TF, for term frequency, measures the importance of the term in the item you’re retrieving, whether you’re searching a full-text book in Google or a catalog record. The more the term million shows up in the document—think of a catalog record for the book Million Little Pieces—the more important the term million is to the document.

IDF, for inverse document frequency, measures the importance of the word in the database you’re searching. The fewer times the term million shows up in the entire database, the more important, or unique, it is.
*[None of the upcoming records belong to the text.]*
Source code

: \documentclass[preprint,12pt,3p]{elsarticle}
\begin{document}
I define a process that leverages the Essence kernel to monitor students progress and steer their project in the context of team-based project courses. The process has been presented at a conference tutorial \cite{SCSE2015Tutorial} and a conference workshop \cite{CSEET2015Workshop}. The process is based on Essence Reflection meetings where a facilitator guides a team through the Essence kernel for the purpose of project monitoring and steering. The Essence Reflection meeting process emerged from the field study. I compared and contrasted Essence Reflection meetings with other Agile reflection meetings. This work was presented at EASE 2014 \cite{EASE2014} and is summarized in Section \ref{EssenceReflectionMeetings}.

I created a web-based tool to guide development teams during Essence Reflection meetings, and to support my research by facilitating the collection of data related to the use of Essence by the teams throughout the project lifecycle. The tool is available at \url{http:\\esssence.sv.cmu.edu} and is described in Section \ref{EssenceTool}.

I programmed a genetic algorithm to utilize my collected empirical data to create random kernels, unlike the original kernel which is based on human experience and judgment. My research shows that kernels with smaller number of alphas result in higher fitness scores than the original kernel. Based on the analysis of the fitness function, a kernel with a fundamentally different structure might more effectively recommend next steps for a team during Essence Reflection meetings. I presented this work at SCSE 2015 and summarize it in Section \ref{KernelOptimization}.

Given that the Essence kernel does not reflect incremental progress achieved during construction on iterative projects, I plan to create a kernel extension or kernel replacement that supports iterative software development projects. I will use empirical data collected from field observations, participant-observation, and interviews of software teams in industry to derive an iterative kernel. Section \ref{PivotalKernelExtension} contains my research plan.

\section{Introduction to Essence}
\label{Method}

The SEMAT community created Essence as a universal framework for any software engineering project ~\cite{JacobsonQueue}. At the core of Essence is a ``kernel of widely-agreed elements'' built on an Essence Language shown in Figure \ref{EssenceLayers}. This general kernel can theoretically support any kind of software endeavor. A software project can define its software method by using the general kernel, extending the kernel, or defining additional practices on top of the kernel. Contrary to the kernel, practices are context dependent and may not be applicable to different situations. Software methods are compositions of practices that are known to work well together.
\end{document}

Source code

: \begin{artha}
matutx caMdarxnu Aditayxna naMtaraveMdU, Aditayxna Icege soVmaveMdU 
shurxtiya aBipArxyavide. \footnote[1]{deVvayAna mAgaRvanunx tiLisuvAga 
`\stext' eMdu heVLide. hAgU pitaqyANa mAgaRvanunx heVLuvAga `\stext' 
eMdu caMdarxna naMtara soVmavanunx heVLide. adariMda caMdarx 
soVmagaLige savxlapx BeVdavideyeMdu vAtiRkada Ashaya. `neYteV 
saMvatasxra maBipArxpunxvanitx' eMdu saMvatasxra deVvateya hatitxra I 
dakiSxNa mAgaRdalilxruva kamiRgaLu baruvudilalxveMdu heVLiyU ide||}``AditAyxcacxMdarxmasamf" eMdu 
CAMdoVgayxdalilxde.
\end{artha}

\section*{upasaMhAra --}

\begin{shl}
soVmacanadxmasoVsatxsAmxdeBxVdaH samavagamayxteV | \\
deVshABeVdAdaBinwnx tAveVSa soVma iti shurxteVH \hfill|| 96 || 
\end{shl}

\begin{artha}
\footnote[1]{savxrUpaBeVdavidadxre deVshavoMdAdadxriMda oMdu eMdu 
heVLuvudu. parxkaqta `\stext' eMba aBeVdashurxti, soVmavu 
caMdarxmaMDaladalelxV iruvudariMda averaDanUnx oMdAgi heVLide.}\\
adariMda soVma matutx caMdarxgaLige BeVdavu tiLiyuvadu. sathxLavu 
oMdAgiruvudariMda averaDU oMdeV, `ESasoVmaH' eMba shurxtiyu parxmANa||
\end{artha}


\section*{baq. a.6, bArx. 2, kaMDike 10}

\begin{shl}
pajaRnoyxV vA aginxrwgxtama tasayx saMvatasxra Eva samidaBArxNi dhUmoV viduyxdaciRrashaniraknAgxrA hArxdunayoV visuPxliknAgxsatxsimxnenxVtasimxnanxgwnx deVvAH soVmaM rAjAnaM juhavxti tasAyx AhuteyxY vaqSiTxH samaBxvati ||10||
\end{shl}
However, if I could revisit that article today, I would emphasize that “ranking,” done well in the Most Moderne Fashion, is a complex soup dependent on far more than TF/IDF, and I would include the opinions of people who believe — in some cases, based on real-world testing — that TF/IDF doesn’t work that well for ILS record sets, due in part to the inherent nature of citation records, which unlike full text are…hmmm… I am not sure how to put it, but citation records aren’t mini-representations of full text; they are a unique form of data. It can be dismaying to turn on relevance ranking in an ILS and discover that your results are close to nonsense — though it’s worth asking how much more nonsensical than OPACs that order items “last in first out.”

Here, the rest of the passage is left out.